+++ Recorded information +++

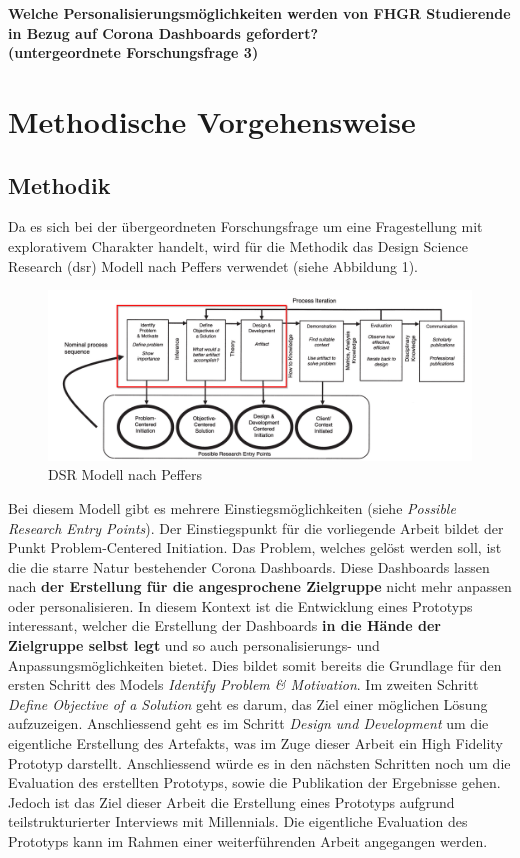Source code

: \documentclass[12pt, oneside]{article}
\begin{document}
\begin{center}
\textbf{Welche Personalisierungsmöglichkeiten werden von FHGR Studierende in Bezug auf Corona Dashboards gefordert?\\
(untergeordnete Forschungsfrage 3)}
\end{center}

\clearpage
\section{Methodische Vorgehensweise}
\subsection{Methodik}
Da es sich bei der übergeordneten Forschungsfrage um eine Fragestellung mit explorativem Charakter handelt, wird für die Methodik das Design Science Research (\Gls{dsr}) Modell nach Peffers verwendet (siehe Abbildung 1).


\begin{figure}[ht]
	\includegraphics[width=12cm]{images/peffers_dsr_model.png}
	\centering
	\caption{DSR Modell nach Peffers ~\citep{K.Peffers.2007}}
\end{figure}

Bei diesem Modell gibt es mehrere Einstiegsmöglichkeiten (siehe \textit{Possible Research Entry Points}). Der Einstiegspunkt für die vorliegende Arbeit bildet der Punkt Problem-Centered Initiation. Das Problem, welches gelöst werden soll, ist die die starre Natur bestehender Corona Dashboards. Diese Dashboards lassen nach \textbf{der Erstellung für die angesprochene Zielgruppe} nicht mehr anpassen oder personalisieren. In diesem Kontext ist die Entwicklung eines Prototyps interessant, welcher die Erstellung der Dashboards \textbf{in die Hände der Zielgruppe selbst legt} und so auch personalisierungs- und Anpassungsmöglichkeiten bietet. Dies bildet somit bereits die Grundlage für den ersten Schritt des Models \textit{Identify Problem & Motivation}. Im zweiten Schritt \textit{Define Objective of a Solution} geht es darum, das Ziel einer möglichen Lösung aufzuzeigen. Anschliessend geht es im Schritt \textit{Design und Development} um die eigentliche Erstellung des Artefakts, was im Zuge dieser Arbeit ein High Fidelity Prototyp darstellt. Anschliessend würde es in den nächsten Schritten noch um die Evaluation des erstellten Prototyps, sowie die Publikation der Ergebnisse gehen. Jedoch ist das Ziel dieser Arbeit die Erstellung eines Prototyps aufgrund teilstrukturierter Interviews mit Millennials. Die eigentliche Evaluation des Prototyps kann im Rahmen einer weiterführenden Arbeit angegangen werden.
\end{document}
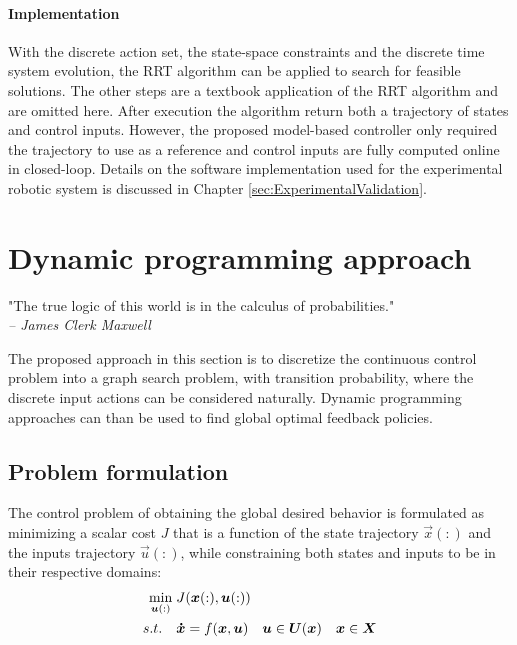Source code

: \paragraph{Implementation}
%
With the discrete action set, the state-space constraints and the discrete time system evolution, the RRT algorithm can be applied to search for feasible solutions. The other steps are a textbook application of the RRT algorithm \cite{lavalle_planning_2006} and are omitted here.  After execution the algorithm return both a trajectory of states and control inputs. However, the proposed model-based controller only required the trajectory to use as a reference and control inputs are fully computed online in closed-loop. Details on the software implementation used for the experimental robotic system is discussed in Chapter \ref{sec:ExperimentalValidation}.



\newpage

\section{Dynamic programming approach}
\label{sec:DynamicProgrammingAproach}

\begin{flushright}
\small"The true logic of this world is in the calculus of probabilities." \\ \emph{-- James Clerk Maxwell}
\end{flushright}

The proposed approach in this section is to discretize the continuous control problem into a graph search problem, with transition probability, where the discrete input actions can be considered naturally. Dynamic programming approaches can than be used to find global optimal feedback policies. 

\subsection{Problem formulation}

The control problem of obtaining the global desired behavior is formulated as minimizing a scalar cost $J$ that is a function of the state trajectory $\vec{x}(:)$ and the inputs trajectory $\vec{u}(:)$, while constraining both states and inputs to be in their respective domains:
\begin{align}
	\operatornamewithlimits{min}\limits_{\vec{u}(:)} \; & J(\vec{x}(:),\vec{u}(:)) \\
	s.t. \quad & \vec{\dot{x}} = f(\vec{x}, \vec{u}) \quad \vec{u} \in \boldsymbol{U}(\vec{x}) \quad \vec{x} \in \boldsymbol{X}
	\label{eq:min}
\end{align}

+++

**What to produce:**
Each line of the material that includes the string "Design" is to be counted; give only the final number.

**Answer for the task:**
2